When the so-called hard-hitting interview turned into a cheap gotcha bait, Sen. John Fetterman did something too few in Washington do anymore: he held his ground. Instead of taking the scripted left-wing trap and calling President Trump names, Fetterman refused to indulge the hysteria and repeatedly pushed back on the premise of the questioning.
Katie Couric tried to steer the conversation toward alarmist labels and political theater, pressing Fetterman to brand Trump an autocrat and to denounce conservative figures in the aftermath of tragedy. The exchange exposed how legacy journalists reflexively reach for sensationalism rather than sober reporting, and Fetterman would not play along with the bait.
Couric even pivoted to asking whether the late activist’s honors were “over the top” and whether his rhetoric should be blamed, a line of questioning that smelled like moral equivalence and blame-shifting. Fetterman answered the only decent way a public official can — by condemning violence outright and refusing to use a grieving moment to score cheap political points.
Fox’s Outnumbered panel was right to call the interview what it was: another example of the media twisting tragedy to divide Americans and to shame anyone who refuses to join their outrage mob. Conservative commentators on the show pointed out that this is exactly how the establishment press tries to manufacture consent and punish independent thinking.

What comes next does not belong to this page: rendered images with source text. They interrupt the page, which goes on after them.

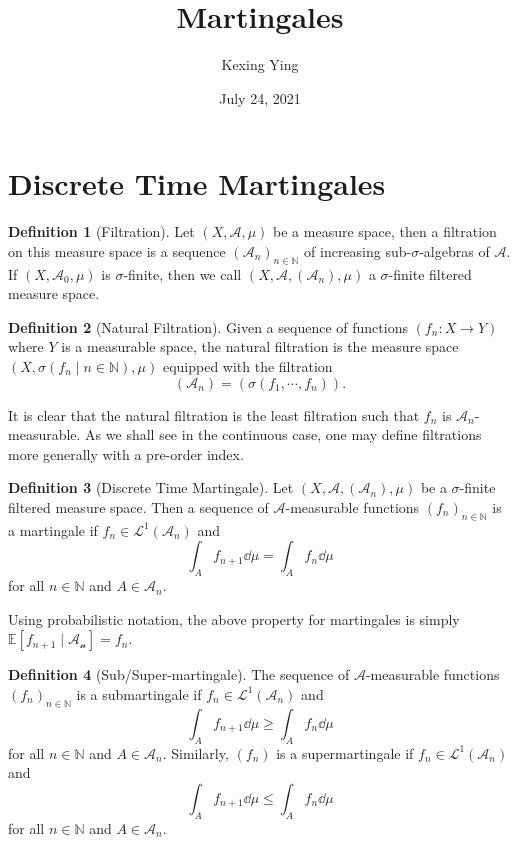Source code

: \documentclass[]{article}
\title{Martingales}
\author{Kexing Ying}
\date{July 24, 2021}
\theoremstyle{definition}
\theoremstyle{definition}
\newtheorem{definition}{Definition}[section]
\begin{document}
\maketitle

{
\hypersetup{linkcolor=}
\setcounter{tocdepth}{2}
\tableofcontents
}
\newpage

\section{Discrete Time Martingales}

\begin{definition}[Filtration]
  Let \((X, \mathcal{A}, \mu)\) be a measure space, then a filtration on this 
  measure space is a sequence \((\mathcal{A}_n)_{n \in \mathbb{N}}\) of 
  increasing sub-\(\sigma\)-algebras of \(\mathcal{A}\). If 
  \((X, \mathcal{A}_0, \mu)\) is \(\sigma\)-finite, then we call 
  \((X, \mathcal{A}, (\mathcal{A}_n), \mu)\) a \(\sigma\)-finite filtered 
  measure space.
\end{definition}

\begin{definition}[Natural Filtration]
  Given a sequence of functions \((f_n : X \to Y)\) where \(Y\) is a measurable 
  space, the natural filtration is the measure space 
  \((X, \sigma(f_n \mid n \in \mathbb{N}), \mu)\) equipped with the filtration
  \[(\mathcal{A}_n) = (\sigma(f_1, \cdots, f_n)).\]
\end{definition}

It is clear that the natural filtration is the least filtration such that \(f_n\) 
is \(\mathcal{A}_n\)-measurable. As we shall see in the continuous case, one 
may define filtrations more generally with a pre-order index. 

\begin{definition}[Discrete Time Martingale]
  Let \((X, \mathcal{A}, (\mathcal{A}_n), \mu)\) be a \(\sigma\)-finite filtered 
  measure space. Then a sequence of \(\mathcal{A}\)-measurable functions 
  \((f_n)_{n \in \mathbb{N}}\) is a martingale if 
  \(f_n \in \mathcal{L}^1(\mathcal{A}_n)\) and 
  \[\int_A f_{n + 1} \dd \mu = \int_A f_n \dd \mu\]
  for all \(n \in \mathbb{N}\) and \(A \in \mathcal{A}_n\).
\end{definition}

Using probabilistic notation, the above property for martingales is simply 
\(\mathbb{E}[f_{n + 1} \mid \mathcal{A_n}] = f_n\).

\begin{definition}[Sub/Super-martingale]
  The sequence of \(\mathcal{A}\)-measurable functions \((f_n)_{n \in \mathbb{N}}\) 
  is a submartingale if \(f_n \in \mathcal{L}^1(\mathcal{A}_n)\) and 
  \[\int_A f_{n + 1} \dd \mu \ge \int_A f_n \dd \mu\]
  for all \(n \in \mathbb{N}\) and \(A \in \mathcal{A}_n\). Similarly, \((f_n)\) 
  is a supermartingale if \(f_n \in \mathcal{L}^1(\mathcal{A}_n)\) and 
  \[\int_A f_{n + 1} \dd \mu \le \int_A f_n \dd \mu\]
  for all \(n \in \mathbb{N}\) and \(A \in \mathcal{A}_n\).
\end{definition}
\end{document}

Across the right, commentators thanked Fetterman for refusing to validate the very rhetoric that leads to violence, and they rightly excoriated the media for trying to frame grief as permission to vilify political opponents. The real story isn’t some manufactured feud between journalists and politicians — it’s the elite media’s ongoing campaign to stoke division and to excuse the unacceptable by pretending outrage is reasoned debate.
Hardworking Americans see through this game. They don’t want anchors and podcast hosts playing prosecutor with their emotions any more than they want elected officials fanning flames for ratings; they want leaders who protect free speech, condemn violence, and act with common sense rather than performative fury.
If we’re serious about restoring decency and unity, we have to stop rewarding the media’s worst instincts. Reject the outrage industrial complex, honor the victims without weaponizing their deaths, and demand journalism that reports facts instead of manufacturing division.